The oil industry in the country sitting on the world’s largest oil reserves is collapsing amid a savage economic crisis and rampant hyperinflation. So desperate is the situation in Venezuela that even oil workers—who still keep the country’s only foreign revenue source running—regularly report for work hungry and are increasingly unable to perform their duties because toiling in a heavy-labor job becomes more and more difficult amid widespread malnutrition and starvation.
Hyperinflation is essentially eating the oil workers’ salaries in bolivars and is leaving them with nothing to eat. Thousands have walked off their jobs at state-owned oil firm PDVSA, leaving fewer and fewer workers to support the oil industry, Fabiola Zerpa writes in a feature for Bloomberg.
At this point, the only unknown for Venezuela and its oil industry is how much worse it can get. And it’s desperately bad now.
Oil production has been plunging by tens of thousands of barrels per day month after month over the past year, and analysts expect it to continue to collapse this year as well. There is no end in sight to the severe economic crisis that is leaving the majority of Venezuelans hungry and looting to eat.
At PDVSA, hungry oil workers are passing out on the job, and thousands are resigning to seek employment in other sectors or just to sift through garbage to find food for their families, Bloomberg’s Zerpa writes.

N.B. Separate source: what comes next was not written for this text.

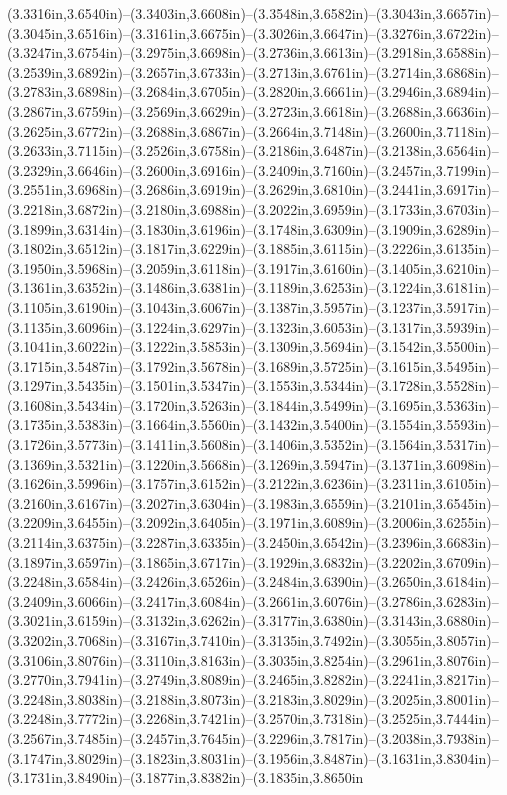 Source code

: (3.3316in,3.6540in)--(3.3403in,3.6608in)--(3.3548in,3.6582in)--(3.3043in,3.6657in)--(3.3045in,3.6516in)--(3.3161in,3.6675in)--(3.3026in,3.6647in)--(3.3276in,3.6722in)--(3.3247in,3.6754in)--(3.2975in,3.6698in)--(3.2736in,3.6613in)--(3.2918in,3.6588in)--(3.2539in,3.6892in)--(3.2657in,3.6733in)--(3.2713in,3.6761in)--(3.2714in,3.6868in)--(3.2783in,3.6898in)--(3.2684in,3.6705in)--(3.2820in,3.6661in)--(3.2946in,3.6894in)--(3.2867in,3.6759in)--(3.2569in,3.6629in)--(3.2723in,3.6618in)--(3.2688in,3.6636in)--(3.2625in,3.6772in)--(3.2688in,3.6867in)--(3.2664in,3.7148in)--(3.2600in,3.7118in)--(3.2633in,3.7115in)--(3.2526in,3.6758in)--(3.2186in,3.6487in)--(3.2138in,3.6564in)--(3.2329in,3.6646in)--(3.2600in,3.6916in)--(3.2409in,3.7160in)--(3.2457in,3.7199in)--(3.2551in,3.6968in)--(3.2686in,3.6919in)--(3.2629in,3.6810in)--(3.2441in,3.6917in)--(3.2218in,3.6872in)--(3.2180in,3.6988in)--(3.2022in,3.6959in)--(3.1733in,3.6703in)--(3.1899in,3.6314in)--(3.1830in,3.6196in)--(3.1748in,3.6309in)--(3.1909in,3.6289in)--(3.1802in,3.6512in)--(3.1817in,3.6229in)--(3.1885in,3.6115in)--(3.2226in,3.6135in)--(3.1950in,3.5968in)--(3.2059in,3.6118in)--(3.1917in,3.6160in)--(3.1405in,3.6210in)--(3.1361in,3.6352in)--(3.1486in,3.6381in)--(3.1189in,3.6253in)--(3.1224in,3.6181in)--(3.1105in,3.6190in)--(3.1043in,3.6067in)--(3.1387in,3.5957in)--(3.1237in,3.5917in)--(3.1135in,3.6096in)--(3.1224in,3.6297in)--(3.1323in,3.6053in)--(3.1317in,3.5939in)--(3.1041in,3.6022in)--(3.1222in,3.5853in)--(3.1309in,3.5694in)--(3.1542in,3.5500in)--(3.1715in,3.5487in)--(3.1792in,3.5678in)--(3.1689in,3.5725in)--(3.1615in,3.5495in)--(3.1297in,3.5435in)--(3.1501in,3.5347in)--(3.1553in,3.5344in)--(3.1728in,3.5528in)--(3.1608in,3.5434in)--(3.1720in,3.5263in)--(3.1844in,3.5499in)--(3.1695in,3.5363in)--(3.1735in,3.5383in)--(3.1664in,3.5560in)--(3.1432in,3.5400in)--(3.1554in,3.5593in)--(3.1726in,3.5773in)--(3.1411in,3.5608in)--(3.1406in,3.5352in)--(3.1564in,3.5317in)--(3.1369in,3.5321in)--(3.1220in,3.5668in)--(3.1269in,3.5947in)--(3.1371in,3.6098in)--(3.1626in,3.5996in)--(3.1757in,3.6152in)--(3.2122in,3.6236in)--(3.2311in,3.6105in)--(3.2160in,3.6167in)--(3.2027in,3.6304in)--(3.1983in,3.6559in)--(3.2101in,3.6545in)--(3.2209in,3.6455in)--(3.2092in,3.6405in)--(3.1971in,3.6089in)--(3.2006in,3.6255in)--(3.2114in,3.6375in)--(3.2287in,3.6335in)--(3.2450in,3.6542in)--(3.2396in,3.6683in)--(3.1897in,3.6597in)--(3.1865in,3.6717in)--(3.1929in,3.6832in)--(3.2202in,3.6709in)--(3.2248in,3.6584in)--(3.2426in,3.6526in)--(3.2484in,3.6390in)--(3.2650in,3.6184in)--(3.2409in,3.6066in)--(3.2417in,3.6084in)--(3.2661in,3.6076in)--(3.2786in,3.6283in)--(3.3021in,3.6159in)--(3.3132in,3.6262in)--(3.3177in,3.6380in)--(3.3143in,3.6880in)--(3.3202in,3.7068in)--(3.3167in,3.7410in)--(3.3135in,3.7492in)--(3.3055in,3.8057in)--(3.3106in,3.8076in)--(3.3110in,3.8163in)--(3.3035in,3.8254in)--(3.2961in,3.8076in)--(3.2770in,3.7941in)--(3.2749in,3.8089in)--(3.2465in,3.8282in)--(3.2241in,3.8217in)--(3.2248in,3.8038in)--(3.2188in,3.8073in)--(3.2183in,3.8029in)--(3.2025in,3.8001in)--(3.2248in,3.7772in)--(3.2268in,3.7421in)--(3.2570in,3.7318in)--(3.2525in,3.7444in)--(3.2567in,3.7485in)--(3.2457in,3.7645in)--(3.2296in,3.7817in)--(3.2038in,3.7938in)--(3.1747in,3.8029in)--(3.1823in,3.8031in)--(3.1956in,3.8487in)--(3.1631in,3.8304in)--(3.1731in,3.8490in)--(3.1877in,3.8382in)--(3.1835in,3.8650in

Ten years ago, working at PDVSA was a dream job in the socialist country with huge oil reserves—a stable salary and pension and free three-course meals at the cafeteria.
But years of mismanagement, the oil price collapse in 2014, and lack of investment and maintenance are now plaguing the oil industry and the state-held oil company.

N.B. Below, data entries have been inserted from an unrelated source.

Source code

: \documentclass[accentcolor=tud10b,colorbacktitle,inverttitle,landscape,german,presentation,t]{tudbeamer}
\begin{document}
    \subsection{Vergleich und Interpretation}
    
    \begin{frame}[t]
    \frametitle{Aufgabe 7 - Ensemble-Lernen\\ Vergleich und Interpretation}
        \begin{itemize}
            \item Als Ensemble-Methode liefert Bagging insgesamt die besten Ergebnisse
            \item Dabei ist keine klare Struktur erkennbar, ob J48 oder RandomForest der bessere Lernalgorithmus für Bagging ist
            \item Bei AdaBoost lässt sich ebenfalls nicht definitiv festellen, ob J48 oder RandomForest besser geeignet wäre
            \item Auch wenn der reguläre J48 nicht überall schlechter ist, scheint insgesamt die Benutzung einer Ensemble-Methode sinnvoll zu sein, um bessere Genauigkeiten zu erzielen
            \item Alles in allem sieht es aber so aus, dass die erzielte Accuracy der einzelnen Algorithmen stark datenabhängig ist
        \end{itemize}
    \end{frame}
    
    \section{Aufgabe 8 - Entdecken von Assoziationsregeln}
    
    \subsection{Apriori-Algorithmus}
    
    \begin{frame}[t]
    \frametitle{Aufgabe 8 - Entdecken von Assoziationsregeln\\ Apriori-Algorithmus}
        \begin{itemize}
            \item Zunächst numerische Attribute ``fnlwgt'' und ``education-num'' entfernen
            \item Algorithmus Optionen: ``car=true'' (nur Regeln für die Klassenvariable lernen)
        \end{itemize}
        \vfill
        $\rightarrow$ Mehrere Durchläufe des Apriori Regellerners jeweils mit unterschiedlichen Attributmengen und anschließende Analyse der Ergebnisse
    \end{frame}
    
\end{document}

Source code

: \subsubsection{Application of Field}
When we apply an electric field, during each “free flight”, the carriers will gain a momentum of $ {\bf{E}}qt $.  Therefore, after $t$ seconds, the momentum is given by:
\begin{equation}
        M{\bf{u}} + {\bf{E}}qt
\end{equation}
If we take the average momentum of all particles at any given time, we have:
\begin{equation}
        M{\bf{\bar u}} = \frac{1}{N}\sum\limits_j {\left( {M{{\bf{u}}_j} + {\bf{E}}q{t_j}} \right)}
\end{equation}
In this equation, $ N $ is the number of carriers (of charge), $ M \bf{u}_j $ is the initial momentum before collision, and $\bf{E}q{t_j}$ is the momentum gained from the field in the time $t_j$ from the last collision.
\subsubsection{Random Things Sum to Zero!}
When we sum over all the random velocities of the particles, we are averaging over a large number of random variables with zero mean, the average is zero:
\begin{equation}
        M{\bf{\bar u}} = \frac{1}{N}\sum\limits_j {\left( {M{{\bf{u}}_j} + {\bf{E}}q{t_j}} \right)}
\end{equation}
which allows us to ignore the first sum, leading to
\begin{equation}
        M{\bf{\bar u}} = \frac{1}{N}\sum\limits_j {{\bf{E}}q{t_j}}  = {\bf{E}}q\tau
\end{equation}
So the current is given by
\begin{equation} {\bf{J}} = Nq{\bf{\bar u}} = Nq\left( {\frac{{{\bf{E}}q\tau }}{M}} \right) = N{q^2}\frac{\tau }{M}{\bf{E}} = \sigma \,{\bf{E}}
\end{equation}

Last December, PDVSA cafeterias stopped delivering food, and riots erupted at food lines. Now the firm sends workers home when food is not enough, in order to prevent riots and protests. Some workers go to PDVSA facilities on their days off to eat or hoard food to take home to their starving children.
And for many of the remaining oil workers and those who have resigned, food is now much more important than employment, especially at facilities endangering their lives because lack of maintenance has made operations riskier. Due to malnutrition, oil workers are unable to adequately respond to emergencies, and some collapse on the job. Many have not eaten meat in months, and most have lost weight.

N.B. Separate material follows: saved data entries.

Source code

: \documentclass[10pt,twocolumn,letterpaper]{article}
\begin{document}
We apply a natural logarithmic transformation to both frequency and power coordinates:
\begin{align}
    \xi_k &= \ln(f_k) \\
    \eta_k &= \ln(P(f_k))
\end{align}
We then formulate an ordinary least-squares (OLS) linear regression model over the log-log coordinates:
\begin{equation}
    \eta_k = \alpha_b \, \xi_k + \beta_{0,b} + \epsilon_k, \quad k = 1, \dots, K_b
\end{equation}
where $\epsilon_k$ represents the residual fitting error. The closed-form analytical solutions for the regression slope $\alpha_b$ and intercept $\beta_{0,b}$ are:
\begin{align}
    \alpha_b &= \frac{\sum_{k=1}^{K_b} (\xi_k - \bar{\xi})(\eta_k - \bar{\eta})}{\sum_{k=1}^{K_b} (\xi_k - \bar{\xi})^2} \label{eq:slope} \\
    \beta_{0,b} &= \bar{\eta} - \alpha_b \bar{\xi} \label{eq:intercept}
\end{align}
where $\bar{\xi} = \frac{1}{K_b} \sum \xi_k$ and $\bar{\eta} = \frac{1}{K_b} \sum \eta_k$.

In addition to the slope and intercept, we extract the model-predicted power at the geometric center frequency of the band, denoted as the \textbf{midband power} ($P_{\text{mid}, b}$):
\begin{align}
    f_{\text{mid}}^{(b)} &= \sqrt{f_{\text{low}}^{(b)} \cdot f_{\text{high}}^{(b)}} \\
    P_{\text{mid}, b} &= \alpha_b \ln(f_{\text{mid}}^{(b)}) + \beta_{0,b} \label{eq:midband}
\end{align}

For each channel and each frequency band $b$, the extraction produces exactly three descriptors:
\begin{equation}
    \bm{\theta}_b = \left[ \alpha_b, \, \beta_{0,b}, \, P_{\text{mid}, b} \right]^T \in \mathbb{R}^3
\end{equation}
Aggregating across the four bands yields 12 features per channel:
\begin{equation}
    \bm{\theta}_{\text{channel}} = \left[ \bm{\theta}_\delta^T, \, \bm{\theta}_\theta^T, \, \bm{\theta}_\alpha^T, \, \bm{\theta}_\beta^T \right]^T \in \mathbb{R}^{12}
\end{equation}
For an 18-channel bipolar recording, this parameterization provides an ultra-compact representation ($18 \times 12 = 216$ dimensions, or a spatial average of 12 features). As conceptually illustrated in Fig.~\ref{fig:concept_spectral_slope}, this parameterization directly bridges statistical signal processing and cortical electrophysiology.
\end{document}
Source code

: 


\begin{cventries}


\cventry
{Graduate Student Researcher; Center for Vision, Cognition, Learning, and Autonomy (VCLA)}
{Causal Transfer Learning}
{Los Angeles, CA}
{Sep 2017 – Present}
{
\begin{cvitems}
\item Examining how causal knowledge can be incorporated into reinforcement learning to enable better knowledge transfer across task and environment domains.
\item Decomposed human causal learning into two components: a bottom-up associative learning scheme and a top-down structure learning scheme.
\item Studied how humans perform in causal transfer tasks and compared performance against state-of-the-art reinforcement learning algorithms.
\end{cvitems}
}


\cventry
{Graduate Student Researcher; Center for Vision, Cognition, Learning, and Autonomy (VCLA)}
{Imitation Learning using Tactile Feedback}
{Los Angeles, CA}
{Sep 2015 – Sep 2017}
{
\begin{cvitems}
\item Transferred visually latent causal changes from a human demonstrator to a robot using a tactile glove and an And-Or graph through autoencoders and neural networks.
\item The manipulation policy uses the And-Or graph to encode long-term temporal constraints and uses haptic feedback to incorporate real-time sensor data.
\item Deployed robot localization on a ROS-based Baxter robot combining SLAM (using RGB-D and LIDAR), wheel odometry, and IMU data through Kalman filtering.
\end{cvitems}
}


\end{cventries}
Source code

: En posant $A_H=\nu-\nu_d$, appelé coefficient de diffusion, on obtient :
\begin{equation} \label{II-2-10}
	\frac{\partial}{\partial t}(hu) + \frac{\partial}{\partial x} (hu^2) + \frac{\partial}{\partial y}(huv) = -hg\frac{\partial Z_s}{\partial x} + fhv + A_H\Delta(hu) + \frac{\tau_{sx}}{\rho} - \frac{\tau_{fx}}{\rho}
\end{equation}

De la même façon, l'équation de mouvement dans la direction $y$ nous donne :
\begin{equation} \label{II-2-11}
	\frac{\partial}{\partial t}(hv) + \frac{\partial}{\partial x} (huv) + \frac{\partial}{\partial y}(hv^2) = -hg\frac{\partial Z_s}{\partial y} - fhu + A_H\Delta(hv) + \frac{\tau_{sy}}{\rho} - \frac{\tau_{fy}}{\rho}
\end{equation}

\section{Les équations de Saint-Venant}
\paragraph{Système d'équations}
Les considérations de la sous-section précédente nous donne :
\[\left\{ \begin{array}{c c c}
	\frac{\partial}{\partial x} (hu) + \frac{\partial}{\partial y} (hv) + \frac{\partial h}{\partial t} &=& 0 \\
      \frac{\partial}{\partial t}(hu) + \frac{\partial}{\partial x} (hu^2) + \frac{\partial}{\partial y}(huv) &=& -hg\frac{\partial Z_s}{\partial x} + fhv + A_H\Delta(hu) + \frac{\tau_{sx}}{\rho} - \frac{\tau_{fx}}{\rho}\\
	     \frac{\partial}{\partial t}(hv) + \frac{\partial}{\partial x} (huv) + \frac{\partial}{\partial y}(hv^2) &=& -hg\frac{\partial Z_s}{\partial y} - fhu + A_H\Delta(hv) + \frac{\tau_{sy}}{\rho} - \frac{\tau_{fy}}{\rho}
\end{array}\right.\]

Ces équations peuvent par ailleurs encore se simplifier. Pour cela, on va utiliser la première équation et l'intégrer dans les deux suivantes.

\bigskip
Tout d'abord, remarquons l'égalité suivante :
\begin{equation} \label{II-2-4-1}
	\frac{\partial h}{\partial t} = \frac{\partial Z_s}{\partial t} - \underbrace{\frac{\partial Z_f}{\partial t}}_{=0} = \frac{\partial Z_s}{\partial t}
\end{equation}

PDVSA worker Endy Torres, who has lost 33 pounds in the past 18 months, told Bloomberg: “We have a physical exhaustion that we can not avoid.”
“We are dying of hunger in the oil industry.”
According to a survey by three Venezuelan universities published earlier this week, 9 out of 10 Venezuelans can’t pay for their daily food, and 6 out of 10 have lost on average 11 kilograms (24 pounds) over the past year due to hunger, and as always, the most vulnerable have been affected the most.
According to another part of the same survey, 87 percent of Venezuelans lived in poverty in 2017, with 61.2 percent of them living in extreme poverty, compared to 81.8 percent in poverty and 51.5 percent in extreme poverty in 2016.
Amid the hyperinflation, a growing number of Venezuelans turn to work-for-food bartering, and many more are trying to emigrate to neighboring Brazil, Colombia, and Guyana.
“The next refugee crisis is not being driven by a violent war but by a socioeconomic disaster of magnitudes hardly seen before,” Dany Bahar, Fellow at the Brookings Institution, wrote earlier this month, saying that Venezuela’s refugee crisis will exceed Syria’s.
Meanwhile, Venezuela’s socialist President Nicolas Maduro is clinging to power and recently tightened his grip on the oil industry, naming a National Guard major general as the new head of PDVSA and the oil ministry. According to analysts, Maduro has purged a lot of dissenters from the company under the pretext of a ‘sweeping corruption crackdown,’ and has left the state oil firm to be managed by people with little to no experience in the oil industry and senior management.
Maduro’s propaganda machine is touting a recovery in the oil industry along with a ‘ground-breaking’ El Petro cryptocurrency backed by oil reserves, which many observers see as a desperate attempt to skirt U.S. financial sanctions.
In addition, Venezuela and PDVSA have been chronically late on debt coupon payments, arrears continue to pile up, and many of their bonds are already in selective, technical, or restricted default.
Venezuela’s oil production could drop by another 700,000 bpd-800,000 bpd this year, according to the “base case” of Helima Croft, global head of commodity strategy at RBC Capital Markets.
“If we were to lose a lot of volume out of Venezuela, that is your breakout story” for oil prices, Croft told Barron’s Energy Roundtable.
The collapse in Venezuela’s oil production will continue. The question is, how low could it go, especially if oil workers continue to resign in search of food.